Question

how to factor -x^2 - 2x + 15

Answer 1

First divide everything by -1.

Answer 2

You get x^2+2x-15

Answer 3

It factors then as (x+5)(x-3) and you're done.

Answer 4

(-x-5)(x-3)

Answer 5

(-x-5)(x-3)

Answer 6

No, you need to factor a (-1) out of your (-x-5) term.

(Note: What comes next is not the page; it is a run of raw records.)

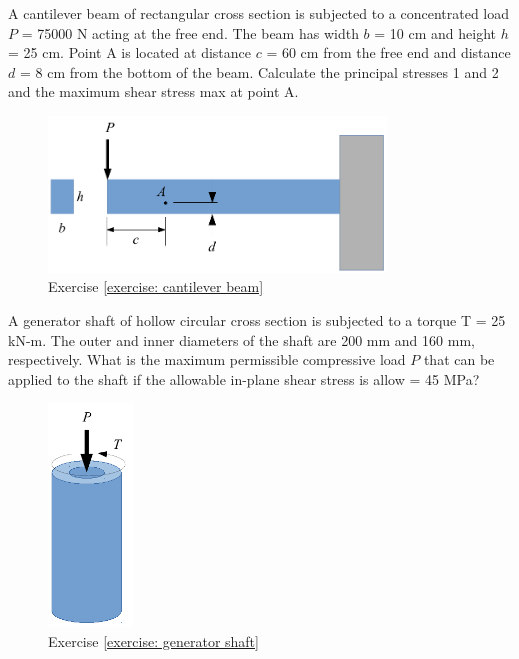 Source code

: \documentclass[
fontsize=10pt,
a4paper,
twosides=false,
open=any,
svgnames,
]{kaobook} %
\begin{document}
\begin{exercises}

  \item \label{exercise: cantilever beam} A cantilever beam of rectangular cross section is subjected to a concentrated load $P$ = 75000 N acting at the free end. The beam has width $b$ = 10 cm and height $h$ = 25 cm. Point A is located at distance $c$ = 60 cm from the free end and distance $d$ = 8 cm from the bottom of the beam. Calculate the principal stresses 1 and 2 and the maximum shear stress max at point A.
  \begin{figure}[h]
    \centering
    \includegraphics[width=0.8\textwidth]{pictures/Static-body-load-analysis/multiaxial-cantilever-beam-exercise}
    \caption{Exercise \ref{exercise: cantilever beam}}
  \end{figure}
  
  \item \label{exercise: generator shaft}A generator shaft of hollow circular cross section is subjected to a torque T = 25 kN-m. The outer and inner diameters of the shaft are 200 mm and 160 mm, respectively. What is the maximum permissible compressive load $P$ that can be applied to the shaft if the allowable in-plane shear stress is allow = 45 MPa?
  
  \begin{figure}[h]
    \centering
    \includegraphics[width=0.2\textwidth]{pictures/Static-body-load-analysis/multiaxial-generator-shaft-exercise}
    \caption{Exercise \ref{exercise: generator shaft}}
  \end{figure}
  

\end{exercises}
\end{document}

Your leading term cannot be negative.

Answer 7

Well, then you'd better include it in your final answer (-1)(x+5)(x-3).

Answer 8

No, because you can't factor originally with a negative x^2.

Answer 9

So that factoring is wrong.

Answer 10

-(x+5)(x-3)

Answer 11

-(x+5)(x-3) this is the right answer i think but how

Answer 12

Well you can begin like OakTree and pull out the -1: -(x^2+2x-15);
then you are looking for something like (x+a)(x+b) but what are a and b?
Consider what that looks like when multiplied out: x^2+ax+bx+ab.
The x^2 is right.
ax+bx has to equal 2x; therefor a+b=2
ab must equal -15
So consider the factor pairs of -15 that could be a and b: 1,-15; -1,15; 3,-5; -3,5
Only the last pair adds to 2, so it must be -(x-3)(x+5)

Answer 13

thanks

Answer 14

-x^2 - 2x + 15 = -(x^2+2x-15) = - (x-5)(x+3)

Answer 15

no, both x's would be negative

Answer 16

no negative outside

Answer 17

it's ok to have negative outside too, both ways work.